Keller’s words remind us that resilience is not formed in comfort, but in complexity. And perhaps there has never been a time when this has felt more relevant than now.

As extraordinarily high levels of uncertainty in the world today, brought about by the rise of AI, geopolitical instability, and economic disruption, take their toll, people are having to deal with many new unknowns in both their working or professional world and in their personal lives. This has a knock-on effect on how all systems, including companies and NGOs, function, and requires perseverance and enduring resilience from us all.

Understanding resilience

Many commonplace interpretations of resilience classify the trait as an enabler for adaptive capacity – the ability to change or to “bounce back” following a stressful situation.

In times of uncertainty, when so much is unpredictable, the best starting point to develop your lifelong resilience is with your own self-awareness.

Self-awareness and self-reflection encourage insight. These tools remain available to us even during periods of change – in fact, they often become most valuable precisely when circumstances are shifting. By knowing yourself, you can become your own anchor in stormy seas.

The neuroscience of uncertainty

The brain is a predictive machine, creating and storing a model of the world in its memory. Wired for survival, any anticipation of uncertainty or a threat activates an emergency response and places the nervous system on high alert. This puts your system under physiological pressure and emotional stress.

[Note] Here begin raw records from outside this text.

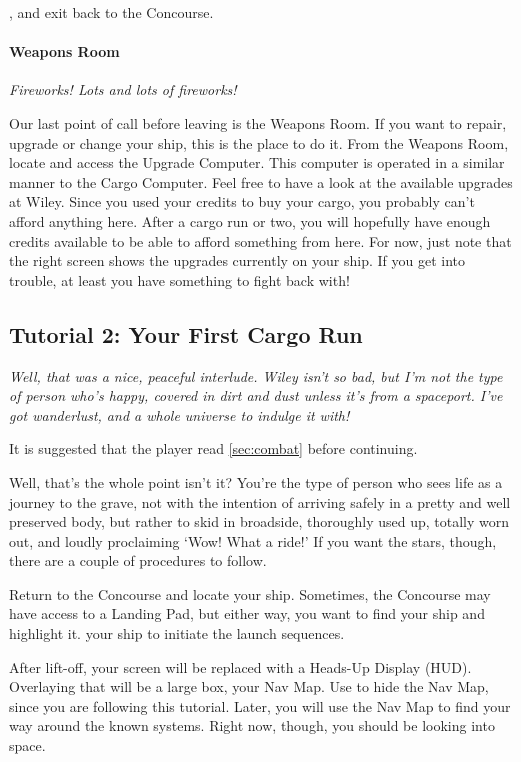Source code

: \documentclass{article}
\newcommand{\key}[1]{%
  \tikz[baseline=(key.base)]{
    \node[draw=gray!50, fill=gray!5, rounded corners=2pt, inner sep=2pt, minimum height=1.5ex] (key) {\footnotesize\sffamily\bfseries #1};
  }%
}
\begin{document}
\key{LMB} \key{Done}, and exit back to the Concourse. 

\paragraph{Weapons Room}

\textit{Fireworks! Lots and lots of fireworks! }

Our last point of call before leaving is the Weapons Room. If you want to repair, upgrade or change your ship, this is the place to do it. From the Weapons Room, locate and access the Upgrade Computer. This computer is operated in a similar manner to the Cargo Computer. Feel free to have a look at the available upgrades at Wiley. Since you used your credits to buy your cargo, you probably can't afford anything here. After a cargo run or two, you will hopefully have enough credits available to be able to afford something from here. For now, just note that the right screen shows the upgrades currently on your ship. If you get into trouble, at least you have something to fight back with! 

\subsection{ Tutorial 2: Your First Cargo Run }

\textit{Well, that was a nice, peaceful interlude. Wiley isn't so bad, but I'm not the type of person who's happy, covered in dirt and dust unless it's from a spaceport. I've got wanderlust, and a whole universe to indulge it with! }

It is suggested that the player read \ref{sec:combat} before continuing. 

Well, that's the whole point isn't it? You're the type of person who sees life as a journey to the grave, not with the intention of arriving safely in a pretty and well preserved body, but rather to skid in broadside, thoroughly used up, totally worn out, and loudly proclaiming `Wow! What a ride!' If you want the stars, though, there are a couple of procedures to follow. 

Return to the Concourse and locate your ship. Sometimes, the Concourse may have access to a Landing Pad, but either way, you want to find your ship and highlight it. \key{LMB} your ship to initiate the launch sequences. 

After lift-off, your screen will be replaced with a Heads-Up Display (HUD). Overlaying that will be a large box, your Nav Map. Use \key{M} to hide the Nav Map, since you are following this tutorial. Later, you will use the Nav Map to find your way around the known systems. Right now, though, you should be looking into space. 
\end{document}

According to an article in the American Physiological Society, our brains are programmed to seek predictability, control, and clarity. When the world feels threatening and unstable, our ancient survival instincts kick in, triggering the limbic system and the amygdala, the brain’s threat detector. “This then sends us into fight, flight, or freeze mode, and suppresses our prefrontal cortex – the part of the brain responsible for executive functions such as planning, decision-making, critical thinking, and emotional regulation.”

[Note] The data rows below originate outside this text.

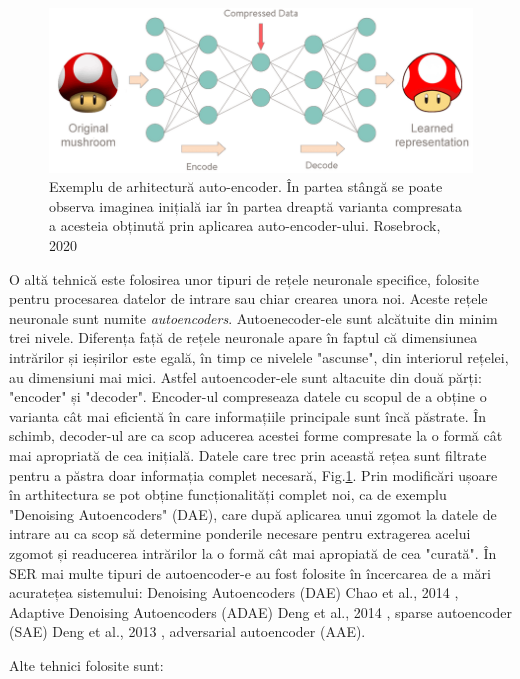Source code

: \documentclass[a4paper,12pt]{book}
\begin{document}
						\begin{figure}[h]
							\centering
							\includegraphics[scale=0.4]{mushroom_encoder}
							\caption{Exemplu de arhitectură auto-encoder. În partea stângă se poate observa imaginea inițială iar în partea dreaptă varianta compresata a acesteia obținută prin aplicarea auto-encoder-ului. Rosebrock, 2020 \cite{auto}}
							\label{fig:ae}							
						\end{figure}		
						O altă tehnică este folosirea unor tipuri de rețele neuronale specifice, folosite pentru procesarea datelor de intrare sau chiar crearea unora noi. Aceste rețele neuronale sunt numite \textit{autoencoders}. Autoenecoder-ele sunt alcătuite din minim trei nivele. Diferența față de rețele neuronale apare în faptul că dimensiunea intrărilor și ieșirilor este egală, în timp ce nivelele "ascunse", din interiorul rețelei, au dimensiuni mai mici. Astfel autoencoder-ele sunt altacuite din două părți: "encoder" și "decoder". Encoder-ul compreseaza datele cu scopul de a obține o varianta cât mai eficientă în care informațiile principale sunt încă păstrate. În schimb, decoder-ul are ca scop aducerea acestei forme compresate la o formă cât mai apropriată de cea inițială. Datele care trec prin această rețea sunt filtrate pentru a păstra doar informația complet necesară, Fig.\ref{fig:ae}. Prin modificări ușoare în arthitectura se pot obține funcționalități complet noi, ca de exemplu "Denoising Autoencoders" (DAE), care după aplicarea unui zgomot la datele de intrare au ca scop să determine ponderile necesare pentru extragerea acelui zgomot și readucerea intrărilor la o formă cât mai apropiată de cea "curată". În SER mai multe tipuri de autoencoder-e au fost folosite în încercarea de a mări acuratețea sistemului: Denoising Autoencoders (DAE) Chao et al., 2014 \cite{dae}, Adaptive Denoising Autoencoders (ADAE) Deng et al., 2014 \cite{adae}, sparse autoencoder (SAE) Deng et al., 2013 \cite{sdae}, adversarial autoencoder (AAE). \par
						Alte tehnici folosite sunt: 
\end{document}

Paradoxically, this means that the more uncertain or threatened we feel, the less we are able to respond in a considered manner, inhibiting our decision-making capabilities exactly at the moment when we need them most.

How we misunderstand resilience – what it is and isn’t

The term resilience encapsulates the individual and environmental qualities that enable a person to thrive in the face of challenges or adversity. Being considered resilient means having the skills and resources to cope with high levels of disruptive change in one’s personal, social, or professional environment.

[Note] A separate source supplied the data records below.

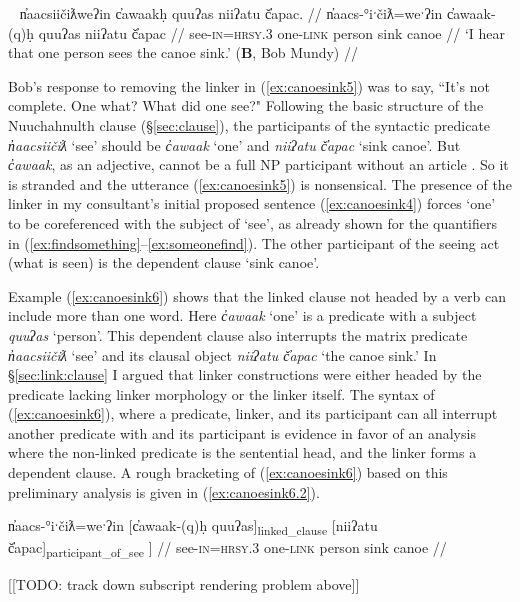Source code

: \ex~ \label{ex:canoesink6}
\begingl
\glpreamble n̓aacsiičiƛweʔin c̓awaakḥ quuʔas niiʔatu č̓apac. //
\gla n̓aacs-°iˑčiƛ=weˑʔin c̓awaak-(q)ḥ quuʔas niiʔatu č̓apac //
\glb see-\textsc{in}=\textsc{hrsy.3} one-\textsc{link} person sink canoe //
\glft `I hear that one person sees the canoe sink.' (\textbf{B}, Bob Mundy) //
\endgl
\xe

Bob's response to removing the linker in (\ref{ex:canoesink5}) was to say, ``It's not complete. One what? What did one see?" Following the basic structure of the Nuuchahnulth clause (\S\ref{sec:clause}), the participants of the syntactic predicate \textit{n̓aacsiičiƛ} `see' should be \textit{c̓awaak} `one' and \textit{niiʔatu č̓apac} `sink canoe'. But \textit{c̓awaak}, as an adjective, cannot be a full NP participant without an article \citep{wojdak2001}. So it is stranded and the utterance (\ref{ex:canoesink5}) is nonsensical. The presence of the linker in my consultant's initial proposed sentence (\ref{ex:canoesink4}) forces `one' to be coreferenced with the subject of `see', as already shown for the quantifiers in (\ref{ex:findsomething}--\ref{ex:someonefind}). The other participant of the seeing act (what is seen) is the dependent clause `sink canoe'.

Example (\ref{ex:canoesink6}) shows that the linked clause not headed by a verb can include more than one word. Here \textit{c̓awaak} `one' is a predicate with a subject \textit{quuʔas} `person'.  This dependent clause also interrupts the matrix predicate \textit{n̓aacsiičiƛ} `see' and its clausal object \textit{niiʔatu č̓apac} `the canoe sink.' In \S\ref{sec:link:clause} I argued that linker constructions were either headed by the predicate lacking linker morphology or the linker itself. The syntax of (\ref{ex:canoesink6}), where a predicate, linker, and its participant can all interrupt another predicate with and its participant is evidence in favor of an analysis where the non-linked predicate is the sentential head, and the linker forms a dependent clause. A rough bracketing of (\ref{ex:canoesink6}) based on this preliminary analysis is given in (\ref{ex:canoesink6.2}).

\ex \label{ex:canoesink6.2}
\begingl
\gla {[}n̓aacs-°iˑčiƛ=weˑʔin {[}c̓awaak-(q)ḥ quuʔas{]\textsubscript{linked\_clause}} {[}niiʔatu č̓apac{]\textsubscript{participant\_of\_see} ]} //
\glb see-\textsc{in}=\textsc{hrsy.3} one-\textsc{link} person sink canoe //
\endgl
\xe

[[TODO: track down subscript rendering problem above]]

Resilience can also be considered a mechanism for coping with stress and, as a result, be an important means for overcoming anxiety, depression, and stress.

In fact, individuals with the highest levels of resilience have the ability to adapt to pressure and even thrive as a result of it. They are also able, over time, to transform a disaster into a growth experience and overcome setbacks – not because adversity automatically produces growth, but because they consciously extract learning and meaning from their experiences.

However, it is a misnomer that resilience is an “inside job” – something you are born with, or not. Resilience is a learned, adaptive response to stress, shaped by both internal capacities and external conditions, and it is possible to enhance your sense of resilience.

We often confuse grit and hardiness with resilience. While resilience provides an adaptable approach to overcoming challenges and the ability to get back up after setbacks, grit – as researched extensively by Prof. Angela Duckworth – offers the perseverance to keep going with tasks that we perceive as meaningful and contributing to our long-term goals.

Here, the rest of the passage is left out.